This is the data I ran the above on:
mfccs_76d_DPA.json.zip (537.6 KB)

And here’s my “good” fit:
mlp 45_2.json.zip (39.8 KB)

weefuzzy · March 18, 2021, 1:15am

Hi @rodrigo.constanzo,

I’d need @groma to provide more fulsome explanation of how best to approach working out what an autoencoder couldn’t / couldn’t do for you given a particular data set, but I can at least make some general comments.

tl;dr, no you can’t conclude from this experiment that MFCCs and autoencoders don’t mix, nor that they’re not viable for certain types of data. The main problem here is that there isn’t enough training data (772 points) for the size of the model (almost 4k parameters).

Your network has, from what I can see*, three hidden layers of sizes 24 3 24, and input / output layers of 76D. The layers in the MLP are fully connected, which means that it has to learn a weighting for a connection between every input and each neuron on the next layer, and then between each neuron on this layer and each on the following, and so on; it also has to learn biases (offsets) for each neuron in the hidden layers. So, the number of parameters (weights) the network needs to learn in this case is

(76 * 24) + (24 * 3) + (24 * 3) + (76 * 24) + (2 * 24) + (2 * 3) => 3846

The first rule of neural network club is that you need more data than you have parameters to learn in the model. I know you’d like an exact answer to how much more, but generally one doesn’t know exactly. However, rule of thumb: 10x more training points than parameters to get started. Ergo, for a network architecture this size, you’d want ~40k training points as a starting point. (Just to make life fun, if you have too much training data, you can over-fit, but that’s certainly not an issue here).

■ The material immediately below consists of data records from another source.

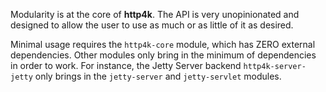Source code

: Modularity is at the core of **http4k**. The API is very unopinionated and designed to allow the user to use as much 
or as little of it as desired. 

Minimal usage requires the `http4k-core` module, which has ZERO external dependencies. Other modules only bring in the 
minimum of dependencies in order to work. For instance, the Jetty Server backend `http4k-server-jetty` only brings in 
the `jetty-server` and `jetty-servlet` modules.
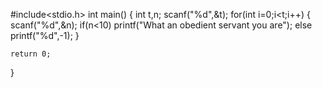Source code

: #include<stdio.h>
int main()
{
    int t,n;
    scanf("%d",&t);
    for(int i=0;i<t;i++)
    {
        scanf("%d",&n);
        if(n<10)
        printf("What an obedient servant you are");
        else
        printf("%d",-1);
    }
    
    return 0;
}
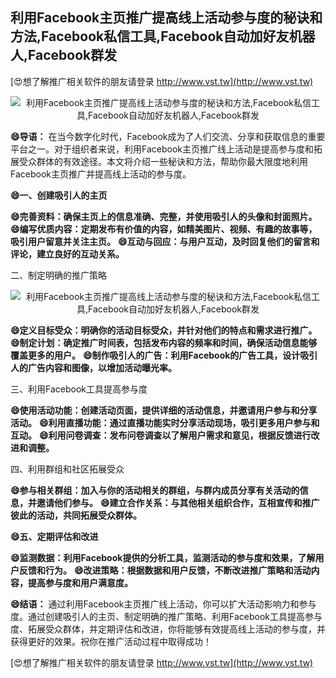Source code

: ## **利用Facebook主页推广提高线上活动参与度的秘诀和方法,Facebook私信工具,Facebook自动加好友机器人,Facebook群发**

[😍想了解推广相关软件的朋友请登录 http://www.vst.tw](http://www.vst.tw)

 <center><img src="https://vst.tw/MP4/tuiguang/png/2.png" alt="利用Facebook主页推广提高线上活动参与度的秘诀和方法,Facebook私信工具,Facebook自动加好友机器人,Facebook群发"></center>

**😄导语：**
在当今数字化时代，Facebook成为了人们交流、分享和获取信息的重要平台之一。对于组织者来说，利用Facebook主页推广线上活动是提高参与度和拓展受众群体的有效途径。本文将介绍一些秘诀和方法，帮助你最大限度地利用Facebook主页推广并提高线上活动的参与度。

**😄一、创建吸引人的主页**

**😄完善资料：确保主页上的信息准确、完整，并使用吸引人的头像和封面照片。**
**😄编写优质内容：定期发布有价值的内容，如精美图片、视频、有趣的故事等，吸引用户留意并关注主页。**
**😄互动与回应：与用户互动，及时回复他们的留言和评论，建立良好的互动关系。**

二、制定明确的推广策略

 <center><img src="https://vst.tw/MP4/tuiguang/png/5.png" alt="利用Facebook主页推广提高线上活动参与度的秘诀和方法,Facebook私信工具,Facebook自动加好友机器人,Facebook群发"></center>

**😄定义目标受众：明确你的活动目标受众，并针对他们的特点和需求进行推广。**
**😄制定计划：确定推广时间表，包括发布内容的频率和时间，确保活动信息能够覆盖更多的用户。**
**😄制作吸引人的广告：利用Facebook的广告工具，设计吸引人的广告内容和图像，以增加活动曝光率。**

三、利用Facebook工具提高参与度

**😄使用活动功能：创建活动页面，提供详细的活动信息，并邀请用户参与和分享活动。**
**😄利用直播功能：通过直播功能实时分享活动现场，吸引更多用户参与和互动。**
**😄利用问卷调查：发布问卷调查以了解用户需求和意见，根据反馈进行改进和调整。**

四、利用群组和社区拓展受众

**😄参与相关群组：加入与你的活动相关的群组，与群内成员分享有关活动的信息，并邀请他们参与。**
**😄建立合作关系：与其他相关组织合作，互相宣传和推广彼此的活动，共同拓展受众群体。**

**😄五、定期评估和改进**

**😄监测数据：利用Facebook提供的分析工具，监测活动的参与度和效果，了解用户反馈和行为。**
**😄改进策略：根据数据和用户反馈，不断改进推广策略和活动内容，提高参与度和用户满意度。**

**😄结语：**
通过利用Facebook主页推广线上活动，你可以扩大活动影响力和参与度。通过创建吸引人的主页、制定明确的推广策略、利用Facebook工具提高参与度、拓展受众群体，并定期评估和改进，你将能够有效提高线上活动的参与度，并获得更好的效果。祝你在推广活动过程中取得成功！

[😍想了解推广相关软件的朋友请登录 http://www.vst.tw](http://www.vst.tw)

Even if we remove the 1st hidden layer with 24 neurons (reducing the parameter count to ~500), you’d still want a good chunk more training points. Short of actually generating a whole heap more (which may be the simplest approach, if it’s not too labour intensive), some (potentially parallel) approaches spring to mind:

Do you really (really?) need 76 input dimensions. Are they all doing useful work relative to each other? I think I at least described how PCA can be used in starting to make an assessment on this front in another thread, even if I didn’t get around to demonstrating it.
IIRC, although I don’t have a reference to hand, with autoencoders being kinda-unsupervised, one can ‘make up’ new training data based on transforming what’s there, without needing to also produce labels. (Cough. This is where I’m hoping my kindly colleague will step in). Possibilities might () include adding noise to original training points; or going back to the pre-statistically-summarised points and summarising at different boundaries to get different (but ‘true’) reports of means, derivatives etc.

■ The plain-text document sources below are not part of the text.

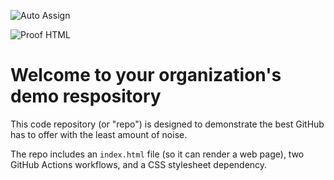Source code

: ![Auto Assign](https://github.com/mediocreTribe/demo-repository/actions/workflows/auto-assign.yml/badge.svg)

![Proof HTML](https://github.com/mediocreTribe/demo-repository/actions/workflows/proof-html.yml/badge.svg)

# Welcome to your organization's demo respository
This code repository (or "repo") is designed to demonstrate the best GitHub has to offer with the least amount of noise.

The repo includes an `index.html` file (so it can render a web page), two GitHub Actions workflows, and a CSS stylesheet dependency.
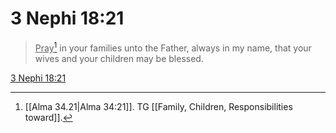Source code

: # 3 Nephi 18:21

> <u>Pray</u>[^a] in your families unto the Father, always in my name, that your wives and your children may be blessed.

[3 Nephi 18:21](https://www.churchofjesuschrist.org/study/scriptures/bofm/3-ne/18?lang=eng&id=p21#p21)


[^a]: [[Alma 34.21|Alma 34:21]]. TG [[Family, Children, Responsibilities toward]].
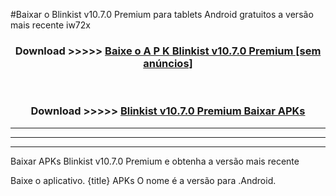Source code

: #Baixar o Blinkist v10.7.0 Premium   para tablets Android gratuitos a versão mais recente iw72x


<div align="center">
<h3>Download >>>>> <a href="https://pt-web.web.app/?pt= Blinkist v10.7.0 Premium ">Baixe o A P K Blinkist v10.7.0 Premium  [sem anúncios]</a></h3><br>

<h3>Download >>>>> <a href="https://pt-web.web.app/?pt= Blinkist v10.7.0 Premium ">Blinkist v10.7.0 Premium  Baixar APKs</a></h3>
</div>

----------------------------------------------------------

----------------------------------------------------------

----------------------------------------------------------

Baixar APKs Blinkist v10.7.0 Premium  e obtenha a versão mais recente

Baixe o aplicativo. {title} APKs O nome é a versão para .Android.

It’s also possible that a round of PCA beforehand could be useful in picking off some dimensions. Although MFCCs are, in principle, well decorrelated thanks to the discrete cosine transform having some PCA-ish properties, it still may be that after all the post-processing, there’s fat that PCA can cut, and make the neural network leaner. Come what may, though, unless you whittle things down to the point where an autoencoder was only learning ~72 parameters, you’ll want more data from somewhere.

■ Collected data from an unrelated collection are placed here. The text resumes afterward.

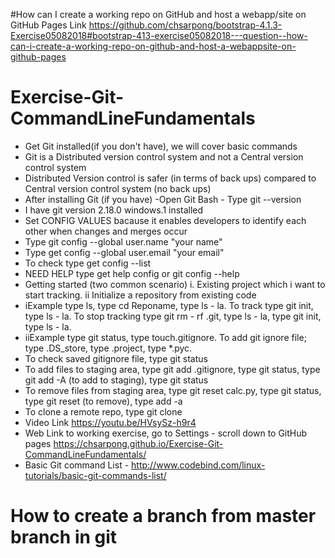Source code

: #How can I create a working repo on GitHub and host a webapp/site on GitHub Pages
Link https://github.com/chsarpong/bootstrap-4.1.3-Exercise05082018#bootstrap-413-exercise05082018---question--how-can-i-create-a-working-repo-on-github-and-host-a-webappsite-on-github-pages
# Exercise-Git-CommandLineFundamentals
+ Get Git installed(if you don't have), we will cover basic commands
+ Git is a Distributed version control system and not a Central version control system
+ Distributed Version control is safer (in terms of back ups) compared to Central version control system (no back ups)
+ After installing Git (if you have) -Open Git Bash - Type git --version
+ I have git version 2.18.0 windows.1 installed
+ Set CONFIG VALUES bacause it enables developers to identify each other when changes and merges occur
+ Type git config --global user.name "your name"
+ Type get config --global user.email "your email"
+ To check type get config --list 
+ NEED HELP type get help config or git config --help
+ Getting started (two common scenario) i. Existing project which i want to start tracking. ii Initialize a repository from existing code
+ iExample type ls, type cd Reponame, type ls - la. To track type git init, type ls - la. To stop tracking type git rm - rf .git, type ls - la, type git init, type ls - la.
+ iiExample type git status, type touch.gitignore. To add git ignore file; type .DS_store, type .project, type *.pyc. 
+ To check saved gitignore file, type git status
+ To add files to staging area, type git add .gitignore, type git status, type git add -A (to add to staging), type git status
+ To remove files  from staging area, type git reset calc.py, type git status, type git reset (to remove), type add -a
+ To clone a remote repo, type git clone <url> <where to clone> 
+ Video Link https://youtu.be/HVsySz-h9r4
+ Web Link to working exercise, go to Settings - scroll down to GitHub pages  https://chsarpong.github.io/Exercise-Git-CommandLineFundamentals/
+ Basic Git command List - http://www.codebind.com/linux-tutorials/basic-git-commands-list/
# How to create a branch from master branch in git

So: we’re not near the voodoo yet. Just feed it!

On activations, another rule of thumb: just use reLU unless there seems a pressing reason not to. Don’t get hung up about ranges either, because the thing is learning (potentially bipolar) weights and biases. With the exception of very tiny networks, or networks with feedback connections (not an issue here), reLU is likely to be much less faffy every time.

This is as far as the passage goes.